それでも、東老師に会った礼は早々に愚痴をぶちまけた。



「楊震は来ないし、平当は反発ばっかりだし、金大好は悪だくみするし。
はぁ、ほんっと穴だらけ。」



「まだ考える時間はございます。
主上は、どうすればできるだけ多くの者を掌に乗せられるかをお考えなさい。」



使えないものも乗せてどうする、と内心思ったが、わかったと返答した。



東老師の教えは、いつも先を見ている。



きっと、自分にはまだ理解できないことなのだろう。



それより、東師老に会わせたいと言わせる人物の方が、礼の興味を引いた。



「東老師が会わせたい人物とは、如何様な?」



「この赤宮で働く者たちです。
裏の仕事ゆえに、主上も知らぬことが多いと思いまして。
けれど、彼らの信頼を欠いてはこの赤宮も崩れる。
そういう者たちでございます。
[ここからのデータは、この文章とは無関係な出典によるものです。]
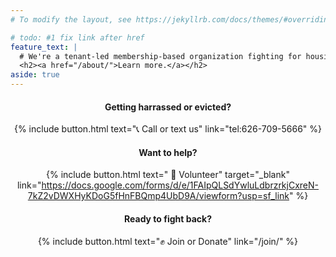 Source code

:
 ```yaml
---
# To modify the layout, see https://jekyllrb.com/docs/themes/#overriding-theme-defaults

# todo: #1 fix link after href
feature_text: |
  # We're a tenant-led membership-based organization fighting for housing as a human right.
  <h2><a href="/about/">Learn more.</a></h2>
aside: true
---
```


<center>
<h4>Getting harrassed or evicted?</h3>
{% include button.html text="📞 Call or text us" link="tel:626-709-5666" %}

<h4>Want to help?</h3>

{% include button.html text=" 🤝 Volunteer" target="_blank" link="https://docs.google.com/forms/d/e/1FAIpQLSdYwluLdbrzrkjCxreN-7kZ2vDWXHyKDoG5fHnFBQmp4UbD9A/viewform?usp=sf_link"   %}

<h4>Ready to fight back?</h3>  
  {% include button.html text="✊ Join or Donate" link="/join/" %}

</center>
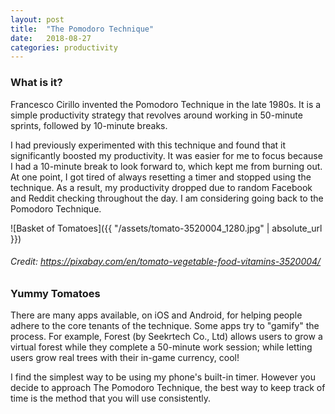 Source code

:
 ```yaml
---
layout: post
title:  "The Pomodoro Technique"
date:   2018-08-27
categories: productivity
---
```


### What is it? ###
Francesco Cirillo invented the Pomodoro Technique in the late 1980s. It is a simple productivity strategy that revolves around working in 50-minute sprints, followed by 10-minute breaks.

I had previously experimented with this technique and found that it significantly boosted my productivity. It was easier for me to focus because I had a 10-minute break to look forward to, which kept me from burning out. At one point, I got tired of always resetting a timer and stopped using the technique. As a result, my productivity dropped due to random Facebook and Reddit checking throughout the day. I am considering going back to the Pomodoro Technique.

![Basket of Tomatoes]({{ "/assets/tomato-3520004_1280.jpg" | absolute_url }})
###### Credit: https://pixabay.com/en/tomato-vegetable-food-vitamins-3520004/ ######

### Yummy Tomatoes ###
There are many apps available, on iOS and Android, for helping people adhere to the core tenants of the technique. Some apps try to "gamify" the process. For example,  Forest (by Seekrtech Co., Ltd) allows users to grow a virtual forest while they complete a 50-minute work session; while letting users grow real trees with their in-game currency, cool! 

I find the simplest way to be using my phone's built-in timer. However you decide to approach The Pomodoro Technique, the best way to keep track of time is the method that you will use consistently.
」



礼の予想とは大分違っていたが、それはそれで興味が湧いたのでよいと思った。



「それと…」



「何だ?」



東老師が急にいい辛そうな顔になる。



「もう一人、主上に会いたいと申す者がおりまして…」



「別によいが、なぜそんなにいやそうなのだ?」



「ちょっとかぶき者で。」



「変わり者なのか?」



「まぁ…」



珍しく歯切れの悪い東老師であった。